To Him the Hospital
Feels Like Home
words by Susan Glick / photograph by Pete Byron
Cautioned about becoming a doctor by his mother, Emmanuel King persisted, choosing not only to practice medicine, but to be in the vanguard of a new specialty. Unlike most of his primary care colleagues, his sole focus is now providing care to hospitalized patients, a specialization that was just in its infancy when he entered medical scholl 10 years ago.
hile the concept is not entirely new (European doctors have practiced hospital-based medicine for decades), the term “hospitalist” did not enter the American lexicon until 1996, when it was coined by Robert A. Wachter, MD, and Lee Goldman, MD, in an article in The New England Journal of Medicine. The Society of Hospital Medicine was started shortly after, in 1997. But it was obviously the right time and the right place — this new breed of doctor has multiplied exponentially in this country, from a few hundred to 20,000 in a decade.
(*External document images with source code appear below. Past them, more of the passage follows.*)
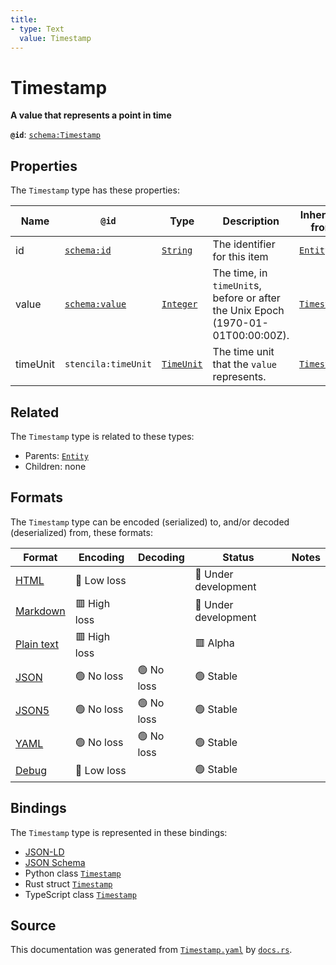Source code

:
 ```yaml
---
title:
- type: Text
  value: Timestamp
---
```


# Timestamp

**A value that represents a point in time**

**`@id`**: [`schema:Timestamp`](https://schema.org/Timestamp)

## Properties

The `Timestamp` type has these properties:

| Name     | `@id`                                      | Type                                                                    | Description                                                                      | Inherited from                                                           |
| -------- | ------------------------------------------ | ----------------------------------------------------------------------- | -------------------------------------------------------------------------------- | ------------------------------------------------------------------------ |
| id       | [`schema:id`](https://schema.org/id)       | [`String`](https://stencila.dev/docs/reference/schema/data/string)      | The identifier for this item                                                     | [`Entity`](https://stencila.dev/docs/reference/schema/other/entity)      |
| value    | [`schema:value`](https://schema.org/value) | [`Integer`](https://stencila.dev/docs/reference/schema/data/integer)    | The time, in `timeUnit`s, before or after the Unix Epoch (1970-01-01T00:00:00Z). | [`Timestamp`](https://stencila.dev/docs/reference/schema/data/timestamp) |
| timeUnit | `stencila:timeUnit`                        | [`TimeUnit`](https://stencila.dev/docs/reference/schema/data/time-unit) | The time unit that the `value` represents.                                       | [`Timestamp`](https://stencila.dev/docs/reference/schema/data/timestamp) |

## Related

The `Timestamp` type is related to these types:

- Parents: [`Entity`](https://stencila.dev/docs/reference/schema/other/entity)
- Children: none

## Formats

The `Timestamp` type can be encoded (serialized) to, and/or decoded (deserialized) from, these formats:

| Format                                                           | Encoding       | Decoding     | Status                 | Notes |
| ---------------------------------------------------------------- | -------------- | ------------ | ---------------------- | ----- |
| [HTML](https://stencila.dev/docs/reference/formats/{name})       | 🔷 Low loss     |              | 🚧 Under development    |       |
| [Markdown](https://stencila.dev/docs/reference/formats/{name})   | 🟥 High loss    |              | 🚧 Under development    |       |
| [Plain text](https://stencila.dev/docs/reference/formats/{name}) | 🟥 High loss    |              | 🟥 Alpha                |       |
| [JSON](https://stencila.dev/docs/reference/formats/{name})       | 🟢 No loss      | 🟢 No loss    | 🟢 Stable               |       |
| [JSON5](https://stencila.dev/docs/reference/formats/{name})      | 🟢 No loss      | 🟢 No loss    | 🟢 Stable               |       |
| [YAML](https://stencila.dev/docs/reference/formats/{name})       | 🟢 No loss      | 🟢 No loss    | 🟢 Stable               |       |
| [Debug](https://stencila.dev/docs/reference/formats/{name})      | 🔷 Low loss     |              | 🟢 Stable               |       |

## Bindings

The `Timestamp` type is represented in these bindings:

- [JSON-LD](https://stencila.dev/Timestamp.jsonld)
- [JSON Schema](https://stencila.dev/Timestamp.schema.json)
- Python class [`Timestamp`](https://github.com/stencila/stencila/blob/main/python/stencila/types/timestamp.py)
- Rust struct [`Timestamp`](https://github.com/stencila/stencila/blob/main/rust/schema/src/types/timestamp.rs)
- TypeScript class [`Timestamp`](https://github.com/stencila/stencila/blob/main/typescript/src/types/Timestamp.ts)

## Source

This documentation was generated from [`Timestamp.yaml`](https://github.com/stencila/stencila/blob/main/schema/Timestamp.yaml) by [`docs.rs`](https://github.com/stencila/stencila/blob/main/rust/schema-gen/src/docs.rs).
Many moons ago, before managed care, medical inflation, and the explosion of medical technology, the family doctor made his daily hospital rounds to keep a watchful eye on his own patients. But as the rules changed and insurance companies shortened hospital stays and curtailed hospital admissions, those taking up hospital beds were actually sicker and in need of more around-the-clock intensive medical care.
Added to that were new laws passed in 2003 capping resident work to 80 hours per week, reducing their care of patients by 10 to 25 percent and creating a serious labor shortage in hospitals, particularly academic health centers. King was a third year internal medicine resident at Temple University Hospital at the time.
In fact, had these controversial laws been put in place just a few years earlier, King’s mother would likely have supported his professional leanings. “My mom was a nurse before the era of resident work regulations and hesitated to encourage me to go through residency under those conditions,” he observes. Before July 1, 2003, residents often worked 100 hours per week. The new rules also placed a 24-hour limit on continuous duty time and required that one day in seven be free from all patient care.
In 2004, his last year of residency, Temple University Hospital opened its newly established Section of Hospital Medicine within the Department of General Internal Medicine. King chose to be one of their first hospitalists and his well-fit career was born.
The hospital specialist says he opted for his profession because other specialties or fellowships within medicine “were just not going to get me out of bed every morning.” Furthermore, his love for teaching was balanced by his disinclination to do basic scientific research, which he conducted as an undergraduate Howard Hughes Institute scholar. Hospitalists often do teaching, and very little, or no, basic research. Their investigational work generally focuses on efficiency and quality of hospital care, and reducing medical errors.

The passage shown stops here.